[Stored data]
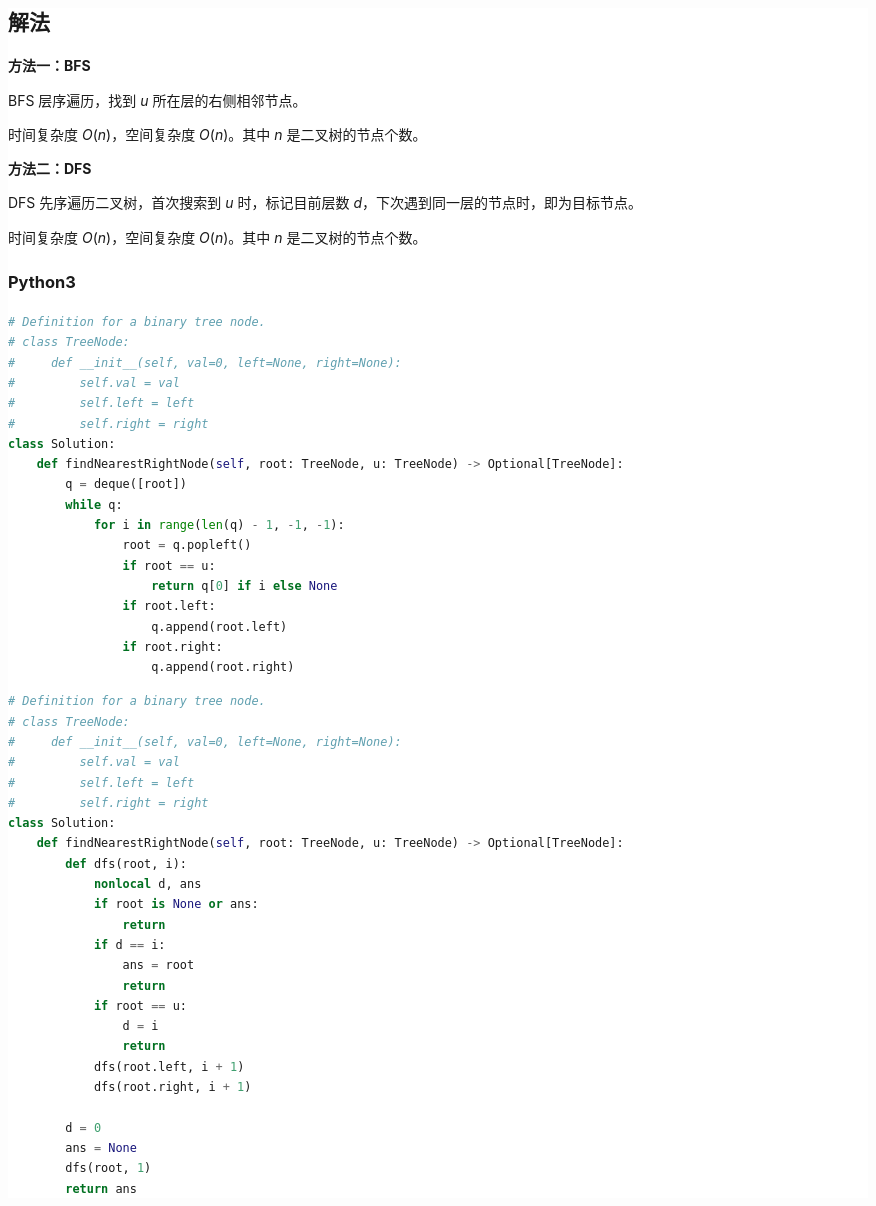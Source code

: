 ## 解法



**方法一：BFS**

BFS 层序遍历，找到 $u$ 所在层的右侧相邻节点。

时间复杂度 $O(n)$，空间复杂度 $O(n)$。其中 $n$ 是二叉树的节点个数。

**方法二：DFS**

DFS 先序遍历二叉树，首次搜索到 $u$ 时，标记目前层数 $d$，下次遇到同一层的节点时，即为目标节点。

时间复杂度 $O(n)$，空间复杂度 $O(n)$。其中 $n$ 是二叉树的节点个数。



### **Python3**



```python
# Definition for a binary tree node.
# class TreeNode:
#     def __init__(self, val=0, left=None, right=None):
#         self.val = val
#         self.left = left
#         self.right = right
class Solution:
    def findNearestRightNode(self, root: TreeNode, u: TreeNode) -> Optional[TreeNode]:
        q = deque([root])
        while q:
            for i in range(len(q) - 1, -1, -1):
                root = q.popleft()
                if root == u:
                    return q[0] if i else None
                if root.left:
                    q.append(root.left)
                if root.right:
                    q.append(root.right)
```

```python
# Definition for a binary tree node.
# class TreeNode:
#     def __init__(self, val=0, left=None, right=None):
#         self.val = val
#         self.left = left
#         self.right = right
class Solution:
    def findNearestRightNode(self, root: TreeNode, u: TreeNode) -> Optional[TreeNode]:
        def dfs(root, i):
            nonlocal d, ans
            if root is None or ans:
                return
            if d == i:
                ans = root
                return
            if root == u:
                d = i
                return
            dfs(root.left, i + 1)
            dfs(root.right, i + 1)

        d = 0
        ans = None
        dfs(root, 1)
        return ans
```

Problem statement -> Only the text of the records is to be reproduced exactly; skip the pictures.

Your response ->
Source code

: ## 解法



**方法一：BFS**

BFS 层序遍历，找到 $u$ 所在层的右侧相邻节点。

时间复杂度 $O(n)$，空间复杂度 $O(n)$。其中 $n$ 是二叉树的节点个数。

**方法二：DFS**

DFS 先序遍历二叉树，首次搜索到 $u$ 时，标记目前层数 $d$，下次遇到同一层的节点时，即为目标节点。

时间复杂度 $O(n)$，空间复杂度 $O(n)$。其中 $n$ 是二叉树的节点个数。



### **Python3**



```python
# Definition for a binary tree node.
# class TreeNode:
#     def __init__(self, val=0, left=None, right=None):
#         self.val = val
#         self.left = left
#         self.right = right
class Solution:
    def findNearestRightNode(self, root: TreeNode, u: TreeNode) -> Optional[TreeNode]:
        q = deque([root])
        while q:
            for i in range(len(q) - 1, -1, -1):
                root = q.popleft()
                if root == u:
                    return q[0] if i else None
                if root.left:
                    q.append(root.left)
                if root.right:
                    q.append(root.right)
```

```python
# Definition for a binary tree node.
# class TreeNode:
#     def __init__(self, val=0, left=None, right=None):
#         self.val = val
#         self.left = left
#         self.right = right
class Solution:
    def findNearestRightNode(self, root: TreeNode, u: TreeNode) -> Optional[TreeNode]:
        def dfs(root, i):
            nonlocal d, ans
            if root is None or ans:
                return
            if d == i:
                ans = root
                return
            if root == u:
                d = i
                return
            dfs(root.left, i + 1)
            dfs(root.right, i + 1)

        d = 0
        ans = None
        dfs(root, 1)
        return ans
```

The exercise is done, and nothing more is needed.